(Sharecast News) - Nokia's stock was under heavy selling pressure on Thursday after the Finnish telecoms group posted its lowest quarterly net sales figure in nearly a decade and reported a big drop in profit as investments in 5G equipment waned.

Net sales in the second quarter were 18% lower than the year before at €4.47bn, its weakest quarterly performance since the end of 2015.

The company blamed "ongoing market weakness" as well as tough comparatives with last year which saw the peak of India's rapid 5G deployment, with India accounting for three quarters of the year-on-year decline.

Headline operating profits were down 8% at €432m, while comparable operating profits sank 32% to €423m as the comparable operating margin dropped 190 basis points to 9.5%.

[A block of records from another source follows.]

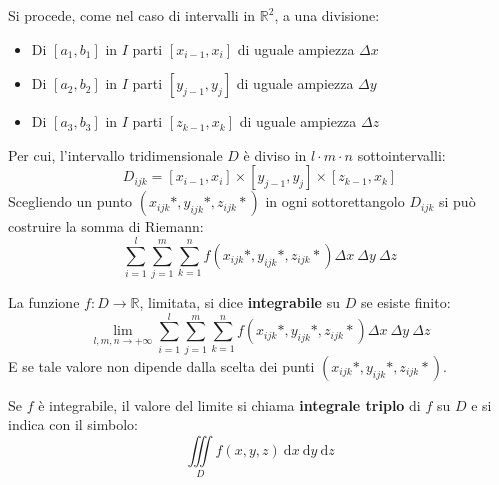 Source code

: \documentclass[a4paper]{article}
\newcommand{\definition}[1]{\textcolor{Red3}{\textbf{#1}}}
\begin{document}
	\noindent
	Si procede, come nel caso di intervalli in $\mathbb{R}^{2}$, a una divisione:
	\begin{itemize}
		\item Di $\left[a_{1}, b_{1}\right]$ in $I$ parti $\left[x_{i-1}, x_{i}\right]$ di uguale ampiezza $\Delta x$

		\item Di $\left[a_{2}, b_{2}\right]$ in $I$ parti $\left[y_{j-1}, y_{j}\right]$ di uguale ampiezza $\Delta y$

		\item Di $\left[a_{3}, b_{3}\right]$ in $I$ parti $\left[z_{k-1}, x_{k}\right]$ di uguale ampiezza $\Delta z$
	\end{itemize}
	Per cui, l'intervallo tridimensionale $D$ è diviso in $l \cdot m \cdot n$ sottointervalli:
	\begin{equation*}
		D_{ijk} = \left[x_{i-1}, x_{i}\right] \times \left[y_{j-1}, y_{j}\right] \times \left[z_{k-1}, x_{k}\right]
	\end{equation*}
	Scegliendo un punto $\left(x_{ijk}*, y_{ijk}*, z_{ijk}*\right)$ in ogni sottorettangolo $D_{ijk}$ si può costruire la somma di Riemann:
	\begin{equation}\label{eq: somma di Riemann}
		\displaystyle\sum_{i=1}^{l}\sum_{j=1}^{m}\sum_{k=1}^{n} f\left(x_{ijk}*, y_{ijk}*, z_{ijk}*\right) \Delta x \: \Delta y \: \Delta z
	\end{equation}
	\begin{boxdef}
		La funzione $f: D \rightarrow \mathbb{R}$, limitata, si dice \definition{integrabile} su $D$ se esiste finito:
		\begin{equation}
			\displaystyle\lim_{l,m,n \rightarrow +\infty} \sum_{i=1}^{l}\sum_{j=1}^{m}\sum_{k=1}^{n} f\left(x_{ijk}*, y_{ijk}*, z_{ijk}*\right) \Delta x \: \Delta y \: \Delta z
		\end{equation}
		E se tale valore non dipende dalla scelta dei punti $\left(x_{ijk}*, y_{ijk}*, z_{ijk}*\right)$.

		Se $f$ è integrabile, il valore del limite si chiama \definition{integrale triplo} di $f$ su $D$ e si indica con il simbolo:
		\begin{equation}
			\displaystyle \iiint\limits_{D} f\left(x,y,z\right) \:\mathrm{d}x \:\mathrm{d}y \:\mathrm{d}z
		\end{equation}
	\end{boxdef}\newpage
\end{document}
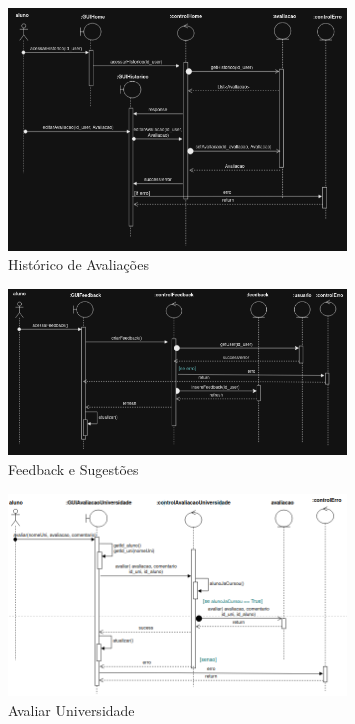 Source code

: \documentclass[12pt]{article}
\begin{document}
\begin{figure}[H]
    \centering
    \includegraphics[width=0.8\textwidth]{diagramas/i9-historico-avaliacoes.png}
    \caption{Histórico de Avaliações}
    \label{fig:i9-historico-avaliacoes}
\end{figure}

\begin{figure}[H]
    \centering
    \includegraphics[width=0.8\textwidth]{diagramas/i10-feedback-sugestoes.png}
    \caption{Feedback e Sugestões}
    \label{fig:i10-feedback-sugestoes}
\end{figure}

\begin{figure}[H]
  \centering
  \includegraphics[width=0.8\textwidth]{diagramas/i11-avaliar-univ.png}
  \caption{Avaliar Universidade}
  \label{fig:i11-avaliar-univ}
\end{figure}
\end{document}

Nevertheless, Nokia said its full-year 2024 outlook remained unchanged, pointing to a comparable operating profit of between €2.3bn and €2.9bn, compared with €2.38bn in 2023.

While the outlook was still "uncertain", president and chief executive Pekka Lundmark gave reasons for optimism regarding incoming orders.

"I am pleased to confirm that the improving order intake momentum we've talked about for the past couple of quarters has continued in the second quarter across the group and most notably in Network Infrastructure," Lundmark said.

"This trend means our backlog further expanded and we look forward to a meaningful improvement in net sales in the second half."

The stock was down 4% at €3.44 by 1425 in Helsinki, having dropped as much as 8% earlier on.